CONCLUSIONS: BMD was significantly reduced in female MS patients, which might increase fracture risk two- to threefold. Vitamin D deficiency with secondary hyperparathyroidism is prevalent and is probably a significant cause of low BMD in this population. Vitamin D deficiency in the female MS patient might be safely and inexpensively corrected by the routine use of vitamin D supplements.
“”High Dose Antioxidant Supplementation to MS Patients: Effects on Glutathione Peroxidase, Clinical Safety, and Absorption of Selenium””
Mai, Jesper, et al, Biological Trace Element Research, 1990;24:109-117.
ABSTRACT: High-dose antioxidant supplementation has recently been recommended for multiple sclerosis (MS) patients. This study tests the clinical safety, the glutathione peroxidase (GSH-px) activity, and the absorption of selenium during such supplementation. Eighteen MS patients were given 6 tablets especially made for this study, equivalent to 6 mg sodium selenite, 2 g vitamin C, and 480 mg vitamin E a day for five wk. GSH-px, which was lower than in non-MS controls before the start of treatment, increased fivefold during 5 wk of treatment. Side effects were scarce. Ten MS patients were subjected to a 24-h selenium absorption study after ingestion of 2 active tablets, equivalent to 2 mg sodium selenite. Selenium, which was low initially, increased 24% during the first 3 h and then stabilized. It is concluded that the tested antioxidant treatment seems to be safe and that MS patients have low GSH-px, which may be increased by the tested antioxidant treatment.

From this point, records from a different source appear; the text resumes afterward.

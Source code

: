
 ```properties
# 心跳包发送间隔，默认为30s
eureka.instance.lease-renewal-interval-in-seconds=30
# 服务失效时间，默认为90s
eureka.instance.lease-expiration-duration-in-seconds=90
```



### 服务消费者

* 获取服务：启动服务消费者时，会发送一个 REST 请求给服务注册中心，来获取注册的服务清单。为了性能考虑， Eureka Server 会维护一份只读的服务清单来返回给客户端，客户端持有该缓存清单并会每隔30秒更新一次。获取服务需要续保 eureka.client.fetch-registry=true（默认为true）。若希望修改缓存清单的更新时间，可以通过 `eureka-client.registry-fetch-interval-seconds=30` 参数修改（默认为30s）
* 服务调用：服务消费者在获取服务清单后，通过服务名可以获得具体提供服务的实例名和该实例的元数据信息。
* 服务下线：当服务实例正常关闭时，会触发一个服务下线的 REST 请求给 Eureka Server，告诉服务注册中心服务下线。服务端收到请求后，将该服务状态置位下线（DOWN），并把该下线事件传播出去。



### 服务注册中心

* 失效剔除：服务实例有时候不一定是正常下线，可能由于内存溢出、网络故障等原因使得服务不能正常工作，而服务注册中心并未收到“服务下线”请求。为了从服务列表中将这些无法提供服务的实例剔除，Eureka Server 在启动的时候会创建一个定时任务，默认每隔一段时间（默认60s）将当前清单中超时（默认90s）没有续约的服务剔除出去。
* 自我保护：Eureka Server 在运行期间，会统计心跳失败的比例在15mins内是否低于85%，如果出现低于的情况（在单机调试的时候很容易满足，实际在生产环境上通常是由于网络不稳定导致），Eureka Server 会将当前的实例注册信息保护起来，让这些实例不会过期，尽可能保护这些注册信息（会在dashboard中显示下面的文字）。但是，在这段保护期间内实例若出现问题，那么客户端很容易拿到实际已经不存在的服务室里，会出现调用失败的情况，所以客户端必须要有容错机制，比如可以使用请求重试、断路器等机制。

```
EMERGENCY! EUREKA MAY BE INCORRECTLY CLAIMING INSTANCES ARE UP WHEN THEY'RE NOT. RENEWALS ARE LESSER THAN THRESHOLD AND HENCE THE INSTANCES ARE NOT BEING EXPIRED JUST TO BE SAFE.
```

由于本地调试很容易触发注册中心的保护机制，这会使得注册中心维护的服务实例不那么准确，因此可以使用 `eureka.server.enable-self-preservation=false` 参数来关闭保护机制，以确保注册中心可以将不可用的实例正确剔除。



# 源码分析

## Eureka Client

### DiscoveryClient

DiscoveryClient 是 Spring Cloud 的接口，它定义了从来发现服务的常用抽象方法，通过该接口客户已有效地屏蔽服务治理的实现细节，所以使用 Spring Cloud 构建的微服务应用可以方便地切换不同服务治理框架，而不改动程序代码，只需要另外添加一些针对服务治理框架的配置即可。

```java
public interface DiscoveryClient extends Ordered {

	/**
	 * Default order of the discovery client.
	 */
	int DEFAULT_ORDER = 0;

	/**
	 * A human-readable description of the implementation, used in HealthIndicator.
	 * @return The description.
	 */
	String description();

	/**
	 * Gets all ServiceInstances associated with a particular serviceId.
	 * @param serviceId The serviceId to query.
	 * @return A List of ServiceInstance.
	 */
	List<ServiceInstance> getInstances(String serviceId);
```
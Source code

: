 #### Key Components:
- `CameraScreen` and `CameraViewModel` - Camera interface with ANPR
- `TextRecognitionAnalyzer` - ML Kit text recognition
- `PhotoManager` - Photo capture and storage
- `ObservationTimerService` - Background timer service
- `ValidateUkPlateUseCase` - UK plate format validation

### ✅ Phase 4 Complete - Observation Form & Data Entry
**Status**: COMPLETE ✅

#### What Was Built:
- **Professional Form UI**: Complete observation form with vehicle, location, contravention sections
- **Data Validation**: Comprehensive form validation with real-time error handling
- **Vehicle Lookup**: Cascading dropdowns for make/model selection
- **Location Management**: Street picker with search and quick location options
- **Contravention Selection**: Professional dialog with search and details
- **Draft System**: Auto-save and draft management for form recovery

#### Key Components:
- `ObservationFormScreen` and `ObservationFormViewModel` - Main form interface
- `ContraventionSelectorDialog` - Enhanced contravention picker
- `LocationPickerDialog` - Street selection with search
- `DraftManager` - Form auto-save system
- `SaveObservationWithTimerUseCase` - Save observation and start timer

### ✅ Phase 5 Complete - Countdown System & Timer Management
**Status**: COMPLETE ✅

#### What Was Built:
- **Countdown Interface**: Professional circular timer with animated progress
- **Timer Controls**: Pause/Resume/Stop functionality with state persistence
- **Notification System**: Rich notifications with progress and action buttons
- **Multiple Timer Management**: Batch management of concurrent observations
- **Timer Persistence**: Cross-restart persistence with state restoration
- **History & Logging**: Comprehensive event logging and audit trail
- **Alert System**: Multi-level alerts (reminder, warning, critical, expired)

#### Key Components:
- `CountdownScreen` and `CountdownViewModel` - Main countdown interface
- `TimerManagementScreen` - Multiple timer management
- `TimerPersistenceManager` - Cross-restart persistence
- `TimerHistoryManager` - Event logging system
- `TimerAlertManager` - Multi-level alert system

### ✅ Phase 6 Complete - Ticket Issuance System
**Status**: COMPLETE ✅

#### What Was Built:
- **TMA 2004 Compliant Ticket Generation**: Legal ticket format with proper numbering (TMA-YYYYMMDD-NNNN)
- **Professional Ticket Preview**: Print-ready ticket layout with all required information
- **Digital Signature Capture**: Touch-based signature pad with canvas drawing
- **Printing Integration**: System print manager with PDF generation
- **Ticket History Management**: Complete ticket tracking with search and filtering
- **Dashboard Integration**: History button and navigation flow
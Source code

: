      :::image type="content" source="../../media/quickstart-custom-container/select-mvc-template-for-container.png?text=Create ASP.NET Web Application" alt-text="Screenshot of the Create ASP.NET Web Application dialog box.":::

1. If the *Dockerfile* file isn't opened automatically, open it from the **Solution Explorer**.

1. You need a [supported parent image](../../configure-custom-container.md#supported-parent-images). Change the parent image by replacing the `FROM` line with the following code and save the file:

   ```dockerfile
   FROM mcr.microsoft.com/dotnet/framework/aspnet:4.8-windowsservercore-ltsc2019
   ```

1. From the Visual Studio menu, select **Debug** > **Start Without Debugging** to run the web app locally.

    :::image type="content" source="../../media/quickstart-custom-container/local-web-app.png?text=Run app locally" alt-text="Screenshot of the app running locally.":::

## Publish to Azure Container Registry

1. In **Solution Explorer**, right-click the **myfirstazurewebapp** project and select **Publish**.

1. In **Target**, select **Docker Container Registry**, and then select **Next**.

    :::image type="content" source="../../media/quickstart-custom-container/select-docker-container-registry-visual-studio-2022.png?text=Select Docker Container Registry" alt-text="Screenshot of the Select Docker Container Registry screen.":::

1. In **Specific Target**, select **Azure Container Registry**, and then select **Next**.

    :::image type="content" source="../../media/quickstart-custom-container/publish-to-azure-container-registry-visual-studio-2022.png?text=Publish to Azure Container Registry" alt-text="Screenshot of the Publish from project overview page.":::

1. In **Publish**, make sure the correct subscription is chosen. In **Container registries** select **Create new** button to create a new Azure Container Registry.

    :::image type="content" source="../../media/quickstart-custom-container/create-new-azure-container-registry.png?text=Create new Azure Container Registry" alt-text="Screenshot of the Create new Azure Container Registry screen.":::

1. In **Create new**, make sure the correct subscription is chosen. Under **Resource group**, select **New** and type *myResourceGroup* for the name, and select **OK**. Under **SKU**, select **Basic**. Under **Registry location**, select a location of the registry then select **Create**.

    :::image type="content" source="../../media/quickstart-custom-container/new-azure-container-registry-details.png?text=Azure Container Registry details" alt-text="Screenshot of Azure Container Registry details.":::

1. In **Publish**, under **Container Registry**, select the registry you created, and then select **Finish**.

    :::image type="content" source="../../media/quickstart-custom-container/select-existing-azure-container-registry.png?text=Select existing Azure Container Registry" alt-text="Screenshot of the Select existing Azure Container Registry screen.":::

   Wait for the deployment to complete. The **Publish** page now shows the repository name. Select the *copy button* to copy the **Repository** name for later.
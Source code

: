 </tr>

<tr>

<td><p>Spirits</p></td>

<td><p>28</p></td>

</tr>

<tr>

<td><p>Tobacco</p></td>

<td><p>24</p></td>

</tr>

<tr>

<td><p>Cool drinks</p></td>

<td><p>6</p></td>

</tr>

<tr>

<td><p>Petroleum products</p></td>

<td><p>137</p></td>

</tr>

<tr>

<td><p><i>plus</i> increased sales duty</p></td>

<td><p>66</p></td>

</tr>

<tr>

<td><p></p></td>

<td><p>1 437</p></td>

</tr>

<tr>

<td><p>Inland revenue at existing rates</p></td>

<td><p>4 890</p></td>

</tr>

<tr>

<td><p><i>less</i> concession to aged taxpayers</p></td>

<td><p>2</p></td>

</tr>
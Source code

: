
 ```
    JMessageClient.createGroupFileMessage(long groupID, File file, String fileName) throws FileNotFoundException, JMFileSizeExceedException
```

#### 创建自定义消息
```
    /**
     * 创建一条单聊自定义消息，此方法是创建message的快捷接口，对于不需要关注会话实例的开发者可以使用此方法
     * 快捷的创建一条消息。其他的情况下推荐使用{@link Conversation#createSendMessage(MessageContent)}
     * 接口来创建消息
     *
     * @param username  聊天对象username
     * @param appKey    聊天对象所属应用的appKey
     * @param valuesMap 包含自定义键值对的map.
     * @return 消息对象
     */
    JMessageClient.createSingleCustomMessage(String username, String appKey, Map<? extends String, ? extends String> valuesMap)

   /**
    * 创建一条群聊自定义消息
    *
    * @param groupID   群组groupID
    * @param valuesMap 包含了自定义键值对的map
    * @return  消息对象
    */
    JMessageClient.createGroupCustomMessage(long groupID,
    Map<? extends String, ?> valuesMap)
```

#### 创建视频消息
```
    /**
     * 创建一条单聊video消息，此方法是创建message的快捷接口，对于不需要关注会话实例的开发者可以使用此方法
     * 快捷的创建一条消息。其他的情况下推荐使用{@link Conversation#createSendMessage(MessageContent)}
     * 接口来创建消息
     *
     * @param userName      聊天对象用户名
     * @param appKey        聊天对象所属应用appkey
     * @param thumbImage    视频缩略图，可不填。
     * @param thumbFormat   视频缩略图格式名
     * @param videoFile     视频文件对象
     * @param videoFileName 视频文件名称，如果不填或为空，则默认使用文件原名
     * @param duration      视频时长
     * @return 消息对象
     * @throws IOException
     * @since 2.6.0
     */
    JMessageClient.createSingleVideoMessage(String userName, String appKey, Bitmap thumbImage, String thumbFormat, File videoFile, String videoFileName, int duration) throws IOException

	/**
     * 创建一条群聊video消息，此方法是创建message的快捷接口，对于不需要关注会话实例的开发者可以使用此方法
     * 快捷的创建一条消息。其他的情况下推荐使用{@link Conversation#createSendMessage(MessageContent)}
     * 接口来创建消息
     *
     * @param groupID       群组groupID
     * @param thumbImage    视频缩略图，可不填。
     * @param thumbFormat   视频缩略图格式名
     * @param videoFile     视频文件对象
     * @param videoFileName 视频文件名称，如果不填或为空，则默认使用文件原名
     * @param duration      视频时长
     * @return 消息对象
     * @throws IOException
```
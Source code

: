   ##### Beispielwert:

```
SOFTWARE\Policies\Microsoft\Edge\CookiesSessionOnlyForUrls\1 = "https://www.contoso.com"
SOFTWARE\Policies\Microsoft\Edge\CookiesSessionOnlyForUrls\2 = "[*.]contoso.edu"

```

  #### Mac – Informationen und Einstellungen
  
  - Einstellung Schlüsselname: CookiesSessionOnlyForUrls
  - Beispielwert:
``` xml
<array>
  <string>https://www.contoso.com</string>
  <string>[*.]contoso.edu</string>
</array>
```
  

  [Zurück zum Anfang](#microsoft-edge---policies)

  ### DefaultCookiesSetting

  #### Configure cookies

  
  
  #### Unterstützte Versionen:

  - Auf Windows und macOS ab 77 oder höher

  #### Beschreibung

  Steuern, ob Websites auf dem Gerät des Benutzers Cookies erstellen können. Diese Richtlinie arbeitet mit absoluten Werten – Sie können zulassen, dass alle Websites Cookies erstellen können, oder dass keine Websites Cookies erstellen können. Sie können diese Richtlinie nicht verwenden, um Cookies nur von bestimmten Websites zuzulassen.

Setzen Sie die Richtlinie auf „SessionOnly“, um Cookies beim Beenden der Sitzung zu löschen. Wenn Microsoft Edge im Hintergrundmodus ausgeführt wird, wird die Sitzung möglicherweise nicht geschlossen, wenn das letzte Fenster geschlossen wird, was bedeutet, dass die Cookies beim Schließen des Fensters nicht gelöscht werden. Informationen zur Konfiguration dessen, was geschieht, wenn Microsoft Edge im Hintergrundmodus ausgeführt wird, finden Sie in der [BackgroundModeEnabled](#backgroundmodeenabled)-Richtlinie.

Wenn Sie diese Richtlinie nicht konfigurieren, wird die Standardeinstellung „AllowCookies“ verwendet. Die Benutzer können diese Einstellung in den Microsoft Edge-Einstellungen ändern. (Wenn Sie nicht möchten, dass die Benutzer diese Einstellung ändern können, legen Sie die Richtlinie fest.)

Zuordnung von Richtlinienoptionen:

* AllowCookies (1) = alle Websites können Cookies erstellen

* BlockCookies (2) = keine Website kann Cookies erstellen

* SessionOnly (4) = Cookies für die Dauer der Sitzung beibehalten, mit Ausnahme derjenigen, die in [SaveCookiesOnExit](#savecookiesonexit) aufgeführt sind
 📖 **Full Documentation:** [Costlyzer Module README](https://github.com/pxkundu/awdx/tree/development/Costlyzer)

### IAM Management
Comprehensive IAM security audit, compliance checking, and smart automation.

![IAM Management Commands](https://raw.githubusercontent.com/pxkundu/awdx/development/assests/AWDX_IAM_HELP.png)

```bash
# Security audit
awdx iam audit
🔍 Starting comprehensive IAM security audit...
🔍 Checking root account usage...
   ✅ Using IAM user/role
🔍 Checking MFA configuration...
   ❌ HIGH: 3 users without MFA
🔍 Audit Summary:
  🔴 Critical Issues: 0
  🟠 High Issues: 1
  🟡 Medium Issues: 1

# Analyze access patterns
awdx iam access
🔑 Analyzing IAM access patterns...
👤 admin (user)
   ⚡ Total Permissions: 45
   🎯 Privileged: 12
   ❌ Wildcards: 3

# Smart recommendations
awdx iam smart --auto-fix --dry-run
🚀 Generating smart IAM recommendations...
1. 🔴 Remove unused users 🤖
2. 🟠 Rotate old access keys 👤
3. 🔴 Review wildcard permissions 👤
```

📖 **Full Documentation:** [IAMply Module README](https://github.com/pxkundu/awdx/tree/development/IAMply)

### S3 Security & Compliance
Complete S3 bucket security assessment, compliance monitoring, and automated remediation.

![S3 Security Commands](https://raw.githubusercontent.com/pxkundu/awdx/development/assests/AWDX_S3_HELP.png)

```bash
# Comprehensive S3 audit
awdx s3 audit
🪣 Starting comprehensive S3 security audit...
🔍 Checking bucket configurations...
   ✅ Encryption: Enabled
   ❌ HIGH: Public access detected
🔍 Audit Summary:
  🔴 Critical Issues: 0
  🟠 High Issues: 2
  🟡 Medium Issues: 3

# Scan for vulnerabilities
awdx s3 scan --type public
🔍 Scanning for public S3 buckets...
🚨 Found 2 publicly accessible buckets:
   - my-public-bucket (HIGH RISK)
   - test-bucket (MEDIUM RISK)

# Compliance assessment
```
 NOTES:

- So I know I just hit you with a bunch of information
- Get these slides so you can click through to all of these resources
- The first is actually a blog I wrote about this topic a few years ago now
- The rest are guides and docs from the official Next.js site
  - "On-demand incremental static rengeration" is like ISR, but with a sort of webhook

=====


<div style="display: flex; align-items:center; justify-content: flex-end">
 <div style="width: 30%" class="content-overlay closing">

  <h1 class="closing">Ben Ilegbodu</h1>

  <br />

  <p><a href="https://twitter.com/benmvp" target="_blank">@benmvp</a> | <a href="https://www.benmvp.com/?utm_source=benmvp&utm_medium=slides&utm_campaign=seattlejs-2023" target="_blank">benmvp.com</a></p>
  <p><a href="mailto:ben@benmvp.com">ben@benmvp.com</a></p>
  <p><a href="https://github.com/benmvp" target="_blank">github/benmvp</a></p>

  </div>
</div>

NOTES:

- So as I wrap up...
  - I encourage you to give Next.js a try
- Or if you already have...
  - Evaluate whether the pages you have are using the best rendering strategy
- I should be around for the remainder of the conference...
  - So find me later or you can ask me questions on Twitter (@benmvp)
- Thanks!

“”Homocysteine and Vitamin B12 in Multiple Sclerosis””
Baig, Shahid, M. and Qureshi, G. Ali, Biogenic Amines, 1995;11(6):479-485.
In evaluating CSF and blood levels in 16 multiple sclerosis patients between 20 and 63 years of age (12 females), it was found that the mean values of vitamin B12 in the serum and cerebrospinal fluid in MS patients were significantly lower than in healthy subjects. Mean homocysteine levels in the serum and CSF in multiple sclerosis patients were significantly higher as compared to healthy subjects.ÿ MS patients are particularly prone to vitamin B12 deficiency resulting in elevated homocysteine levels which seem to justify vitamin B6 and B12 therapy.